Task to complete: For every line of the records below that holds "equal", add one. Give only the final total.
_ _ _ _ _
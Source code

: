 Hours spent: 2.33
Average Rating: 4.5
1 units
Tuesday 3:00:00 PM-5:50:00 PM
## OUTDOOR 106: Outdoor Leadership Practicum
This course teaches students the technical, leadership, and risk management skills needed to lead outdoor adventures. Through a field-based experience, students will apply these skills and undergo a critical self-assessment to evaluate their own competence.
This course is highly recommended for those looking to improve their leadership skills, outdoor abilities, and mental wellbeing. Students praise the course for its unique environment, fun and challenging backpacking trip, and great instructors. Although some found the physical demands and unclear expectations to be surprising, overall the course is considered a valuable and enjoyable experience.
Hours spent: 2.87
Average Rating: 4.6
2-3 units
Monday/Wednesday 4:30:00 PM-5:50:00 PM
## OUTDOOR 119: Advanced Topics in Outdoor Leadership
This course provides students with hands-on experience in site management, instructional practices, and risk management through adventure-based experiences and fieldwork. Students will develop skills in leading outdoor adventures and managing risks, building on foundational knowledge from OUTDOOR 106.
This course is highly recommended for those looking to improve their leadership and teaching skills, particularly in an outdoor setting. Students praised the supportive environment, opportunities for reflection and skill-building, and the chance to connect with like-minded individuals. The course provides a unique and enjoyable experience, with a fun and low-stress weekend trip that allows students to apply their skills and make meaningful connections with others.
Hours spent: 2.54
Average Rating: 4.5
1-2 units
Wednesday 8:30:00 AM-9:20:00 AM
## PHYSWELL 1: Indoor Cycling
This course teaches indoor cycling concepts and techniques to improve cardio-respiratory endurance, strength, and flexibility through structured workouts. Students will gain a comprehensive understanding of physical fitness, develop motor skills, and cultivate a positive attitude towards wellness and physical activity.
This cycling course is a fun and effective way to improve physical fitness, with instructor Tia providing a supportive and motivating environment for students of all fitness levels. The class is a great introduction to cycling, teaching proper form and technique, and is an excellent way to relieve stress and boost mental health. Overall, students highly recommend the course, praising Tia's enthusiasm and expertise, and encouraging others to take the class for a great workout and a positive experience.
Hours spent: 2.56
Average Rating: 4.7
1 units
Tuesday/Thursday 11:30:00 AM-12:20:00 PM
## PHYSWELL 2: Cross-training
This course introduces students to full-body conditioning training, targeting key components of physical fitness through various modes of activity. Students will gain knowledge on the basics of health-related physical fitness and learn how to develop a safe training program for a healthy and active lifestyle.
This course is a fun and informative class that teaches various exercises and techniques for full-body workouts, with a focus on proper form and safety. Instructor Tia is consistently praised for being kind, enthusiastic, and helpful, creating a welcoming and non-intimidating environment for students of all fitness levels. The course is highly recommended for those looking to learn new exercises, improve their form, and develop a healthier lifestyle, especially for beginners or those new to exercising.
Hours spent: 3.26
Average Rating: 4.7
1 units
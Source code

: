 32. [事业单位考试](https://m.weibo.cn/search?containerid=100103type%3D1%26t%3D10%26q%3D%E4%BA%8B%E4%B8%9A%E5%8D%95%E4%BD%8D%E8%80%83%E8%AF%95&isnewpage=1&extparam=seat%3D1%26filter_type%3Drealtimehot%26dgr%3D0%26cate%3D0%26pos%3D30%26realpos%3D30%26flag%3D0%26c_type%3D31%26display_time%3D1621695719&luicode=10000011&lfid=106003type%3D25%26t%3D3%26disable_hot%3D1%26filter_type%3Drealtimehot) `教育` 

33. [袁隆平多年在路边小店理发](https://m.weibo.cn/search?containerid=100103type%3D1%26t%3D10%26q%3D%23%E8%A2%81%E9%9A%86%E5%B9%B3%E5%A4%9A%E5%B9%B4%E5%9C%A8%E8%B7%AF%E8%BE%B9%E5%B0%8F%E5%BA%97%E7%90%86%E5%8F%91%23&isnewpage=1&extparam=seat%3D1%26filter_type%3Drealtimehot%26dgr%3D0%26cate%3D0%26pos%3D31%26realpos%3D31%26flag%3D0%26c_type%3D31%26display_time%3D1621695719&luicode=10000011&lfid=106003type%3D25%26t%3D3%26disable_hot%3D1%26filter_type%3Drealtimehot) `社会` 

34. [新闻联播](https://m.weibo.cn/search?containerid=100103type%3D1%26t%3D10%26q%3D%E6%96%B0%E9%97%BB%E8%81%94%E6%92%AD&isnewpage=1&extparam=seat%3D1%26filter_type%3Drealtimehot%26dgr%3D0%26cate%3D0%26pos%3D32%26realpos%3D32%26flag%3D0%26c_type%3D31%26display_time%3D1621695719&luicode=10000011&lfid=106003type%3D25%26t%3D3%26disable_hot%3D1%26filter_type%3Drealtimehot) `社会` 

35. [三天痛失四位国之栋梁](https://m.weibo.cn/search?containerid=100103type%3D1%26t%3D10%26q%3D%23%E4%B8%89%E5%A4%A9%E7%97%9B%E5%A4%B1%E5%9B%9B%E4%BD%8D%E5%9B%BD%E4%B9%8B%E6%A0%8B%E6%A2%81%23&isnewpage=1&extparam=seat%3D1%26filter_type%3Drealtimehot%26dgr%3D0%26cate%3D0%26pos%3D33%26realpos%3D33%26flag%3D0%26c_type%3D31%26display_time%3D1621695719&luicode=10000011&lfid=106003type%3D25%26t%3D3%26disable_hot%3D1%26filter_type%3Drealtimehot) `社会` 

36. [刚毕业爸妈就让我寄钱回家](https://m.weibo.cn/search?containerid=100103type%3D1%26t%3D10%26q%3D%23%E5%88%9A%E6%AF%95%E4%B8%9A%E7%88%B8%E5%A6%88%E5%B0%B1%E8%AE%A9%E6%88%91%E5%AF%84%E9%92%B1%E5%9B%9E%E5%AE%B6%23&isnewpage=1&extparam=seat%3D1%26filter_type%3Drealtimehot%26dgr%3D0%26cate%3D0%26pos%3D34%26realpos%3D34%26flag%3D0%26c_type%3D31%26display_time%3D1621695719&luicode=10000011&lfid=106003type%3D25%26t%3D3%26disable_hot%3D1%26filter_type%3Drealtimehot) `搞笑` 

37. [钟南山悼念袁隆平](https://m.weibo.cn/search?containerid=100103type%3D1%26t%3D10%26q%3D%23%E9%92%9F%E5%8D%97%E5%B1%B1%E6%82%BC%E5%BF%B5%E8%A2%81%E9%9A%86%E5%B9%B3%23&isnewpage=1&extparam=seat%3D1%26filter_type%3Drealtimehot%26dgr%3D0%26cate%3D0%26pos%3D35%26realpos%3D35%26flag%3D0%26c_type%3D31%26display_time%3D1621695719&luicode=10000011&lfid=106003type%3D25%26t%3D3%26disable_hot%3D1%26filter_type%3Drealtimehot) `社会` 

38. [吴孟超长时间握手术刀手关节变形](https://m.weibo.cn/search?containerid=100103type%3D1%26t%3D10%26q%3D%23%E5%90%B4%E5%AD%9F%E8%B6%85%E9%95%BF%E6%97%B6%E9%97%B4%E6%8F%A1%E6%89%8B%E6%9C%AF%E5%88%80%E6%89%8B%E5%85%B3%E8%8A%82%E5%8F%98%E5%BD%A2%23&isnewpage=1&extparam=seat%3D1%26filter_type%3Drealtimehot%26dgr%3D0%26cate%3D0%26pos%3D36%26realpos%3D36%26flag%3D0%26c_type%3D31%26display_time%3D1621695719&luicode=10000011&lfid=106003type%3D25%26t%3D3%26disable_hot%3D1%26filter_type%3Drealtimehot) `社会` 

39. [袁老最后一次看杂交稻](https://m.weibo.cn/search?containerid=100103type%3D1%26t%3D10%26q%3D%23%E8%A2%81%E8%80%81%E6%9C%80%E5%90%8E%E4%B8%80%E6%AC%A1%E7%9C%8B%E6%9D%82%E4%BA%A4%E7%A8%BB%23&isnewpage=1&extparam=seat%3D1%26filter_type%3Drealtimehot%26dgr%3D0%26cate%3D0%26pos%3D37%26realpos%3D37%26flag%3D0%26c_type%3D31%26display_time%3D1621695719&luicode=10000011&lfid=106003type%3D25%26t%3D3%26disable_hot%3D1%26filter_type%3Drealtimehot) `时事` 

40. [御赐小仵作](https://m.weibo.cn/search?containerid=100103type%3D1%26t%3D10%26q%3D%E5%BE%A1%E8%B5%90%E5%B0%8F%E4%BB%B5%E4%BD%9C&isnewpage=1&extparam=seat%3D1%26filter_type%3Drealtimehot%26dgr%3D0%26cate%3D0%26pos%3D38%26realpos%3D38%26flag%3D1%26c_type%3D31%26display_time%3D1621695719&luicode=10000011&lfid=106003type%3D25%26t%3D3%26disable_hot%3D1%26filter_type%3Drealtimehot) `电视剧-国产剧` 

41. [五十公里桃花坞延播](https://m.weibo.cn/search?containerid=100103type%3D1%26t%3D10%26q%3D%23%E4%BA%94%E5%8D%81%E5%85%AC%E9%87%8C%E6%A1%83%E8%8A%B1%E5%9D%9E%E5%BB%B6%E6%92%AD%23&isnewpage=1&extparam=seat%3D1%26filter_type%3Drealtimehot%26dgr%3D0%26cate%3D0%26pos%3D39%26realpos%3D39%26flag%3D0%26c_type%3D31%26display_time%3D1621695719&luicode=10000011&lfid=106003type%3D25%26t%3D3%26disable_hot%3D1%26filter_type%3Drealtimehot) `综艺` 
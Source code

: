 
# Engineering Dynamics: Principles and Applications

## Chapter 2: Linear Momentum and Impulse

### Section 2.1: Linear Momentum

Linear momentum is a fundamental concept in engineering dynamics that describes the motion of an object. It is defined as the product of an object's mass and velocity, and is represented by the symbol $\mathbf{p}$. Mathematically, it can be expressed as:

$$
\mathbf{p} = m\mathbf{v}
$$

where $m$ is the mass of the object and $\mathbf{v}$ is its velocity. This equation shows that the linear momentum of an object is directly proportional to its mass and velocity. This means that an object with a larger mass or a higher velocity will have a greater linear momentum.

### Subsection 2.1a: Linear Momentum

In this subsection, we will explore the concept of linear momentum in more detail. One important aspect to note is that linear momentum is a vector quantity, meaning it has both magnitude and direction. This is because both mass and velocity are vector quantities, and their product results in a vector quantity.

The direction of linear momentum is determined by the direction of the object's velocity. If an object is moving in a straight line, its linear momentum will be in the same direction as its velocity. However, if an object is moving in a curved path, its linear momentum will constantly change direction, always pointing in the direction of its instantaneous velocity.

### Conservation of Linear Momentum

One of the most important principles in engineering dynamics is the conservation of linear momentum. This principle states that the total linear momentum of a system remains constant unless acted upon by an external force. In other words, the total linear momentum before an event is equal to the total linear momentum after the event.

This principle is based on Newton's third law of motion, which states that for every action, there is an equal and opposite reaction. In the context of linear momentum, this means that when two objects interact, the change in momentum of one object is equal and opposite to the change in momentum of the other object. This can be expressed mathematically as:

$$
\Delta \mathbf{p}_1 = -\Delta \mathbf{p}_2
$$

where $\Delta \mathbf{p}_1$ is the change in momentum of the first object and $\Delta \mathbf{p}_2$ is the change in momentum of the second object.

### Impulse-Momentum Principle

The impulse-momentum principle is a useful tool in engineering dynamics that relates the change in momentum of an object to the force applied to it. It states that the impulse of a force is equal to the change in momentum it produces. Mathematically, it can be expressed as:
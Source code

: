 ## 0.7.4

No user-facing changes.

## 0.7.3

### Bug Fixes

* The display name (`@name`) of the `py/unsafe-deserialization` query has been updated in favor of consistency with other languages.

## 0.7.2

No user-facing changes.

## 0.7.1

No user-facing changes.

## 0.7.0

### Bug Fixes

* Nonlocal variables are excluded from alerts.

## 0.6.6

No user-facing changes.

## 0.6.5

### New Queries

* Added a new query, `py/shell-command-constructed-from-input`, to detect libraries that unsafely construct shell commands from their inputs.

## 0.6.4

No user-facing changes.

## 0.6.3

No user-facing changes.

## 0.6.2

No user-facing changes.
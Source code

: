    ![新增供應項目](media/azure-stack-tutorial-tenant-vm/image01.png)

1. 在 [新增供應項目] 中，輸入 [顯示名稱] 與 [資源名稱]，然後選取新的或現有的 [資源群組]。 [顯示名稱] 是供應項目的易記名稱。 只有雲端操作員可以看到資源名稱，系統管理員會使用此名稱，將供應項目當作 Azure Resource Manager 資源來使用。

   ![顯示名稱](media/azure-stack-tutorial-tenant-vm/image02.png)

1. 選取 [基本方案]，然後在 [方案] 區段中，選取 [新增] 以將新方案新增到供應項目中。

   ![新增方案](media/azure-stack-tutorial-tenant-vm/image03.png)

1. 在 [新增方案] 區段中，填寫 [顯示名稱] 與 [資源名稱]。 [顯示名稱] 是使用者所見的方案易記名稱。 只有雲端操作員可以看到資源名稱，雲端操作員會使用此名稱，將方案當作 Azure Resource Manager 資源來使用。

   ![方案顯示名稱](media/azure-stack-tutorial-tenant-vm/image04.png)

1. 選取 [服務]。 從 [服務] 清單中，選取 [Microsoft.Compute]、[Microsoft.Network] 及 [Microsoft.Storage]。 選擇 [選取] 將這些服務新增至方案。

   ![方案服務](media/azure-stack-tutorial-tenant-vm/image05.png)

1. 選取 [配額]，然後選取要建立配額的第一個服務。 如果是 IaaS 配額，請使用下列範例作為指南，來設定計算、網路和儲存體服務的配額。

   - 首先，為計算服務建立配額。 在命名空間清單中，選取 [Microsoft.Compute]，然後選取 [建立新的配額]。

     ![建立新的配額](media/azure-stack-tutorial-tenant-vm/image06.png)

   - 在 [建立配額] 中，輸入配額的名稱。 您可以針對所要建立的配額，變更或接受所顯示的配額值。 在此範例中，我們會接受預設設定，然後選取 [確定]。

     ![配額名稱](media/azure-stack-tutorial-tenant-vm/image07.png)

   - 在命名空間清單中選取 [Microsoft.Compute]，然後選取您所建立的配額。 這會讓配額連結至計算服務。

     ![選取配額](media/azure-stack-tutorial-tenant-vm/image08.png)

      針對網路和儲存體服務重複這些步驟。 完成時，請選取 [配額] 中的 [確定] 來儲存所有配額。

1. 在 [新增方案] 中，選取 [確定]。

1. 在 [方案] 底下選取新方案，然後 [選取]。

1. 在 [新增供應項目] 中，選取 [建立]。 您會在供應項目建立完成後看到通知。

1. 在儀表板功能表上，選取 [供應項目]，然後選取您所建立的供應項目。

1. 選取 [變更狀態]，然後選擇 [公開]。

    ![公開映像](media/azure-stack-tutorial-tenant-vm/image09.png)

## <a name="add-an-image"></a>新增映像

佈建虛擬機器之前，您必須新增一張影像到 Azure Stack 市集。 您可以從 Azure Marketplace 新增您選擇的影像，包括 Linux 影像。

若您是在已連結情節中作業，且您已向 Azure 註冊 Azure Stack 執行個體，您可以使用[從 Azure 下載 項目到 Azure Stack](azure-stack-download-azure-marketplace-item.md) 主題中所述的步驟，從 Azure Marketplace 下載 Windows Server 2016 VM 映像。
_ _ _ _ _
Response area: 3